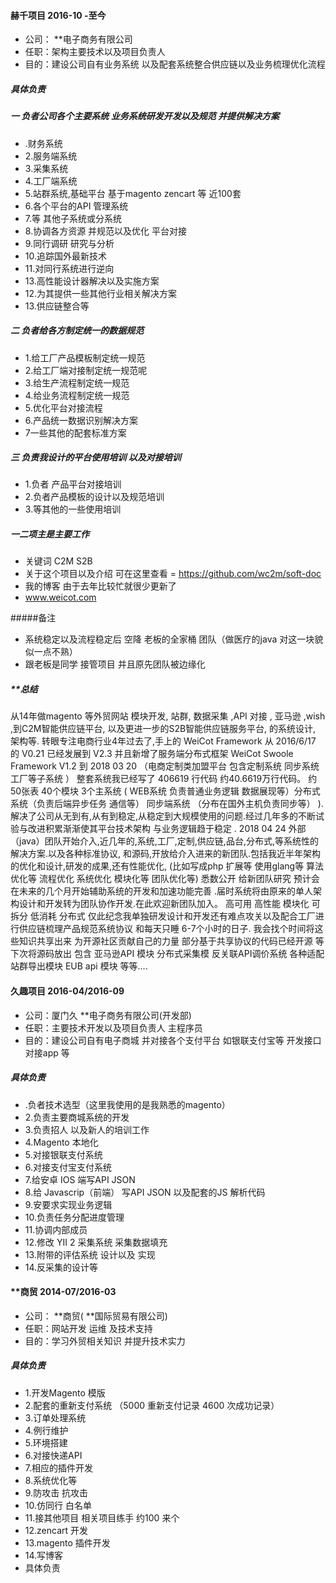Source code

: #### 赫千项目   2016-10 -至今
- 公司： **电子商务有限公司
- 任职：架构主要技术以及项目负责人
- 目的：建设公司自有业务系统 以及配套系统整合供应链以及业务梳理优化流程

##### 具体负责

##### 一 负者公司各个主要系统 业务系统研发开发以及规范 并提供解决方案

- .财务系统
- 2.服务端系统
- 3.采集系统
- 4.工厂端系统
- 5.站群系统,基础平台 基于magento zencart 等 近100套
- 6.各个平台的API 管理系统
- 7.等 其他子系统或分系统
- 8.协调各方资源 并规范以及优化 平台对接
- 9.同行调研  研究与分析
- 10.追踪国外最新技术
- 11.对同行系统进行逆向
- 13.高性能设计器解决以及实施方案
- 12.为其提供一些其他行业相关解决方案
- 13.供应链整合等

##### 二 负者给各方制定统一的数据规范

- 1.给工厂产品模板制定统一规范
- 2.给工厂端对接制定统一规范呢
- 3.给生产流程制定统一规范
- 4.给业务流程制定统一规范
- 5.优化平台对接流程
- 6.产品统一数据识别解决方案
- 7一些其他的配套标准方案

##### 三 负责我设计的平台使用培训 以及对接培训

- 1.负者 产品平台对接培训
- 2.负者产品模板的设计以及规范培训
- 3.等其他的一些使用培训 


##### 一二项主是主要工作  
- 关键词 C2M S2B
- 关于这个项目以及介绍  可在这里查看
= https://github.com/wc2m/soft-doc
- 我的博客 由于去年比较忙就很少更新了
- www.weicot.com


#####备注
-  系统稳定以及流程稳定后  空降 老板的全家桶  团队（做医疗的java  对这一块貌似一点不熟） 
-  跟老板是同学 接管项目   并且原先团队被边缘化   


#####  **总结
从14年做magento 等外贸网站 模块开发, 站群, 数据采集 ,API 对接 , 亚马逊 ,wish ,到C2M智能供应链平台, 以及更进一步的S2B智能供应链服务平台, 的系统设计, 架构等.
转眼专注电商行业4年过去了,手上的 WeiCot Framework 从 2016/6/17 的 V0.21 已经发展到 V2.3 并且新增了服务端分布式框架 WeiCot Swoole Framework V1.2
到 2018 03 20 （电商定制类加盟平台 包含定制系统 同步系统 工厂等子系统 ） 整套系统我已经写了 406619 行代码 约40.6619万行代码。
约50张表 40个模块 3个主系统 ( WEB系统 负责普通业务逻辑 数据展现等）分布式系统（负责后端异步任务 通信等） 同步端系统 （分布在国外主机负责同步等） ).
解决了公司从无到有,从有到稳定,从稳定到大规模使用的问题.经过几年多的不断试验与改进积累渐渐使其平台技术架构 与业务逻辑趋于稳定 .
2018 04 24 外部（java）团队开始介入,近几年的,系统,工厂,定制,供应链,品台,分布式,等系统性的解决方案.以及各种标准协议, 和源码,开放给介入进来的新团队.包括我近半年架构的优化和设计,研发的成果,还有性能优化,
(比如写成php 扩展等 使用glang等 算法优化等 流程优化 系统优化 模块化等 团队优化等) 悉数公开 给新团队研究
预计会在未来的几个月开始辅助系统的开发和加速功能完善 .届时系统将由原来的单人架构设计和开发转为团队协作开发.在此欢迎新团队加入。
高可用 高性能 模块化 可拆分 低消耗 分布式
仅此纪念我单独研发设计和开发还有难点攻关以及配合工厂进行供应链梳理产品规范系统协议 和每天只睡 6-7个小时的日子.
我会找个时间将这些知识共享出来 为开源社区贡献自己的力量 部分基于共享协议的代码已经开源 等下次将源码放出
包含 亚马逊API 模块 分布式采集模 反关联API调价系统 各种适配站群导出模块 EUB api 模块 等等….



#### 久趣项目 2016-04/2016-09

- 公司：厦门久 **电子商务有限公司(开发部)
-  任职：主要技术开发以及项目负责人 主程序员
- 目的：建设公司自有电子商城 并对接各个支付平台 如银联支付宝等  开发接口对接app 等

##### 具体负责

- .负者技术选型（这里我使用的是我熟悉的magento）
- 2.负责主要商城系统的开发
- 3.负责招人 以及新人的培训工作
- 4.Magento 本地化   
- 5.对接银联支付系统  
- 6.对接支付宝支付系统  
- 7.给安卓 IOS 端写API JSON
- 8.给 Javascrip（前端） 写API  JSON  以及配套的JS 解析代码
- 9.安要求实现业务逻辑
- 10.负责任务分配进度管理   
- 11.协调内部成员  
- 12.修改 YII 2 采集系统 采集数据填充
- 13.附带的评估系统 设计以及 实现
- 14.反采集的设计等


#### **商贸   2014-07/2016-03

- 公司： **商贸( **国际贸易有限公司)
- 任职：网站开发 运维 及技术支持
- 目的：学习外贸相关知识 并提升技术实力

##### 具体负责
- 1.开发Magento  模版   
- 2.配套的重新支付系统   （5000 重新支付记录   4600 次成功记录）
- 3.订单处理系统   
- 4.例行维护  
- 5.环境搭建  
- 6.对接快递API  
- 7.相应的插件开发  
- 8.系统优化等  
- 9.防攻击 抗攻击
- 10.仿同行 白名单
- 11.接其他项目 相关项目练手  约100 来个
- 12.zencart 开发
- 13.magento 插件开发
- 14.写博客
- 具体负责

===============

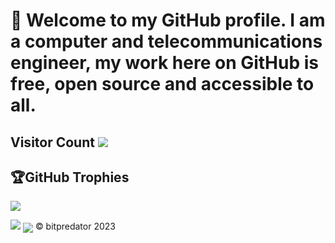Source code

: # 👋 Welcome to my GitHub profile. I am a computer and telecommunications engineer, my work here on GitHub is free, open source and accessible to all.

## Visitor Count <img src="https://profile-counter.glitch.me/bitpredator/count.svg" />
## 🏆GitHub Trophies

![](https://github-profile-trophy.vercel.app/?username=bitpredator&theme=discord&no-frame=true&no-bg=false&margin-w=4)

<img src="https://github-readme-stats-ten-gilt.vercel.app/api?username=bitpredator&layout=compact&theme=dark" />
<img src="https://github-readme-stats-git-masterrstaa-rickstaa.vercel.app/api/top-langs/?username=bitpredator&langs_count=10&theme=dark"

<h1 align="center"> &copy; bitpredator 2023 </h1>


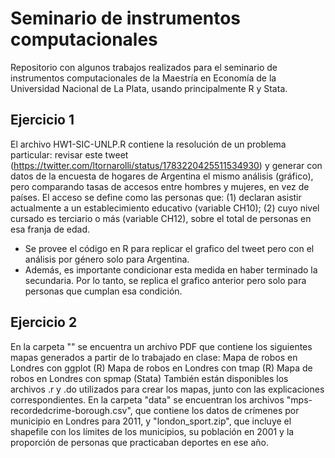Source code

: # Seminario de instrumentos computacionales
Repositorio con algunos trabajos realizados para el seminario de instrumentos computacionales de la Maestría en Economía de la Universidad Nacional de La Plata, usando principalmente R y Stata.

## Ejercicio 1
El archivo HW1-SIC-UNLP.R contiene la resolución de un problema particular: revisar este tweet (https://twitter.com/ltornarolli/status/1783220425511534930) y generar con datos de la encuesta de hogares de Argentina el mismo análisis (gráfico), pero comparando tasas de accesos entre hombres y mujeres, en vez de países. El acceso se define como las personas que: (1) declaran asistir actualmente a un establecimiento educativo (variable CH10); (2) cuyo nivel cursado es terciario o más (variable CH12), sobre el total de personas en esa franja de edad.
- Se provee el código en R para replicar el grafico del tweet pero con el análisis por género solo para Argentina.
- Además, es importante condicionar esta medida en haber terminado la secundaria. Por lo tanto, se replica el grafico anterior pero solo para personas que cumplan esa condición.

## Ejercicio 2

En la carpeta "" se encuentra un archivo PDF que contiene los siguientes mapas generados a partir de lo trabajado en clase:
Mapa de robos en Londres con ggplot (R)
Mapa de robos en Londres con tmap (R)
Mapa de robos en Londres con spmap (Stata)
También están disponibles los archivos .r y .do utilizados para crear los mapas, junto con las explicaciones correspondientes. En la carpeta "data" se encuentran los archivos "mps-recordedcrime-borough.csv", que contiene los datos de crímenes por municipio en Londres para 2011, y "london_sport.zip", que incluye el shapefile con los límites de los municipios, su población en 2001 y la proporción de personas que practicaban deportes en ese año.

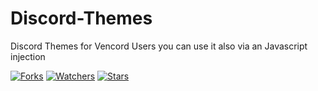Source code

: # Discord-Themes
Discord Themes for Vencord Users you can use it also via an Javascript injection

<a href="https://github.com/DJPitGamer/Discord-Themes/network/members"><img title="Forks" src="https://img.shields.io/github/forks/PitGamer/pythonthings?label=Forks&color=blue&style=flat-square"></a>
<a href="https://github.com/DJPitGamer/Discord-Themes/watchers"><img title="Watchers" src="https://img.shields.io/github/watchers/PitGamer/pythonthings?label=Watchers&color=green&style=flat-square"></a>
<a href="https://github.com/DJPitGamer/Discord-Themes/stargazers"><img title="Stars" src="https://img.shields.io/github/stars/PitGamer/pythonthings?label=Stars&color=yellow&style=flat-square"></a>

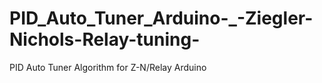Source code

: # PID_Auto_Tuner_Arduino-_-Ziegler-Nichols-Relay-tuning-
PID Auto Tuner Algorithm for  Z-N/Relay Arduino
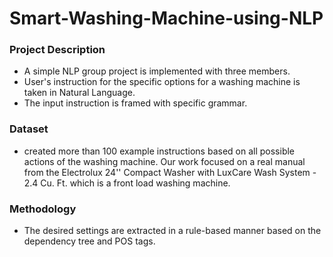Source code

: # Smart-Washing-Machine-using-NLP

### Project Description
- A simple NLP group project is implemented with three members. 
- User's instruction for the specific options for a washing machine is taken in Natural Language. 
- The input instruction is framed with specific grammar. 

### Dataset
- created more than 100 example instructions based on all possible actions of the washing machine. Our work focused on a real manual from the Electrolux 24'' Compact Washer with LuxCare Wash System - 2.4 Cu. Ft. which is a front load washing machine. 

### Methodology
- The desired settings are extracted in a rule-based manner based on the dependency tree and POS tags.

===============

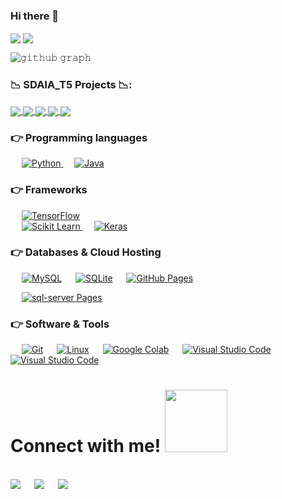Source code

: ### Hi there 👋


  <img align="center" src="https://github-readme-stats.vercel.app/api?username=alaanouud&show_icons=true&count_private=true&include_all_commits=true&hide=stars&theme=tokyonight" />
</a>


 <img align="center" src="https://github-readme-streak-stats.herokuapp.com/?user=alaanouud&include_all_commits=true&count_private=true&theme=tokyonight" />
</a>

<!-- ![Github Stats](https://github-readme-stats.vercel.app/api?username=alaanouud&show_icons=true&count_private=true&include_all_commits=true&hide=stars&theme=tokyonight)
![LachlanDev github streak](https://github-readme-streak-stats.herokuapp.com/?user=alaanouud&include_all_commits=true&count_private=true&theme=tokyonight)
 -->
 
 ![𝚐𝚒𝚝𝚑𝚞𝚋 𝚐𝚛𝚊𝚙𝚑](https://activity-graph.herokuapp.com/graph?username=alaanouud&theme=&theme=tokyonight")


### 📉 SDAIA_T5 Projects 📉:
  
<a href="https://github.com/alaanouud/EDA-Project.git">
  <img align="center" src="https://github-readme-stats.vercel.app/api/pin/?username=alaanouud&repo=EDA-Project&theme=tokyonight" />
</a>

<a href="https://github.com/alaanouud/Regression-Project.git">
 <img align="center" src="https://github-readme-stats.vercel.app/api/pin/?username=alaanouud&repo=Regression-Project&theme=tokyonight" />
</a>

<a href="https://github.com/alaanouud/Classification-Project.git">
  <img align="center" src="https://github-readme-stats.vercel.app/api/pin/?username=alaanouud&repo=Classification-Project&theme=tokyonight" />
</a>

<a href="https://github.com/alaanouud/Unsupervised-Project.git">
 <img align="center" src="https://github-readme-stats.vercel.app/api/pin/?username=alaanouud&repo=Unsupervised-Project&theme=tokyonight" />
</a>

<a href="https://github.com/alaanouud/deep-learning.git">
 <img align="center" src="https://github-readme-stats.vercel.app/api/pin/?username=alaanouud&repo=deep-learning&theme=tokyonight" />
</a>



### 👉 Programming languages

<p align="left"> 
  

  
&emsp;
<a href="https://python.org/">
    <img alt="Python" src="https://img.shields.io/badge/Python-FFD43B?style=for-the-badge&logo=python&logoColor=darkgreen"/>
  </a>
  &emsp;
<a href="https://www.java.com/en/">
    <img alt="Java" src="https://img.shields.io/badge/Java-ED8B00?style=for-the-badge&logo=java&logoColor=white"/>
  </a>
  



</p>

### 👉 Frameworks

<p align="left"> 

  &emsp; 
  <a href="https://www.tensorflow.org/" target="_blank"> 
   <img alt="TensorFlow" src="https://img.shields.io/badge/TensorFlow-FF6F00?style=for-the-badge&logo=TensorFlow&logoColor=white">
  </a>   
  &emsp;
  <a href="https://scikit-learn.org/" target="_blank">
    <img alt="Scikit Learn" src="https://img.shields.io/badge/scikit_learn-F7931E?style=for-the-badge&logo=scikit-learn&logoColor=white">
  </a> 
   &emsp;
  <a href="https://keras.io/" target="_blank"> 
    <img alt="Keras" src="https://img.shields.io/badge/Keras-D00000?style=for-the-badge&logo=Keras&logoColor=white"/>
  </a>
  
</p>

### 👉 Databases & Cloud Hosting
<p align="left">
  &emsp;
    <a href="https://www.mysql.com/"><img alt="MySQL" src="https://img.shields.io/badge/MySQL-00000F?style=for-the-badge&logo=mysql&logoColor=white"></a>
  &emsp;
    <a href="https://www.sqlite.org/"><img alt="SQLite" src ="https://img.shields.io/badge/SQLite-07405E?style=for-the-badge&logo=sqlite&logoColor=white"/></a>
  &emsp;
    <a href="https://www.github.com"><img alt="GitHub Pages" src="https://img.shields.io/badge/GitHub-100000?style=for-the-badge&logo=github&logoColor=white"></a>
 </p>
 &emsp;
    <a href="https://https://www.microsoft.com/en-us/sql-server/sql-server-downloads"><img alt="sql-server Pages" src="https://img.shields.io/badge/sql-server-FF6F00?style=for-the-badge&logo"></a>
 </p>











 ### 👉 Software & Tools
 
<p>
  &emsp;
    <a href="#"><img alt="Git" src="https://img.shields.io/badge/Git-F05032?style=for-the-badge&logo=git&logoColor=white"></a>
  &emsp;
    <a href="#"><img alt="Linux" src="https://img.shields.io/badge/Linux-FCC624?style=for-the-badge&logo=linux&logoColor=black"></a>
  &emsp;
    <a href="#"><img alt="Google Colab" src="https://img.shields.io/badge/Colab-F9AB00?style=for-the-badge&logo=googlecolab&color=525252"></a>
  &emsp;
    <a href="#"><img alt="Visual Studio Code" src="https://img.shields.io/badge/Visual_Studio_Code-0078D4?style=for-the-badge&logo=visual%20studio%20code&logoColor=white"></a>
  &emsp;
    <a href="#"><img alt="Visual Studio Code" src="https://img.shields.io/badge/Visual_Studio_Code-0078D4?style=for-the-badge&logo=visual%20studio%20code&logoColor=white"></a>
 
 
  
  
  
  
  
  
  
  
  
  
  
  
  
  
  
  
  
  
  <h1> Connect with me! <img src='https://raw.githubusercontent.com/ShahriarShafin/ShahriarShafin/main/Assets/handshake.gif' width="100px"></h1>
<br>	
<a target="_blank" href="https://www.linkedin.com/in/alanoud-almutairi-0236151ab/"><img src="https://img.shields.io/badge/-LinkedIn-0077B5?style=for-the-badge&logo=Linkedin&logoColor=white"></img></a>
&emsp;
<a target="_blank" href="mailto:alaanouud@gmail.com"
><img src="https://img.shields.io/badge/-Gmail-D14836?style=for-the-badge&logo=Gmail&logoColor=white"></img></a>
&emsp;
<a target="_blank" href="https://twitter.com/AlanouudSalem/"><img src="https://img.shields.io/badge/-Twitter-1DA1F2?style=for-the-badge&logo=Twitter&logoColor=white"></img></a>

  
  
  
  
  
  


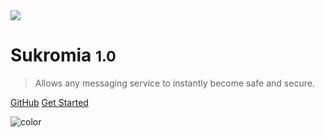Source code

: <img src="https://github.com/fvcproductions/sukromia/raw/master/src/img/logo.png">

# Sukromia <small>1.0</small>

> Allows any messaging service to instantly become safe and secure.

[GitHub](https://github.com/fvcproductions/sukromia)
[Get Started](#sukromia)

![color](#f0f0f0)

===============

> TASK TO COMPLETE: Whenever the word "zencart" occurs in a line above, copy that line.

> FINISHED TASK:
- 5.站群系统,基础平台 基于magento zencart 等 近100套
- 12.zencart 开发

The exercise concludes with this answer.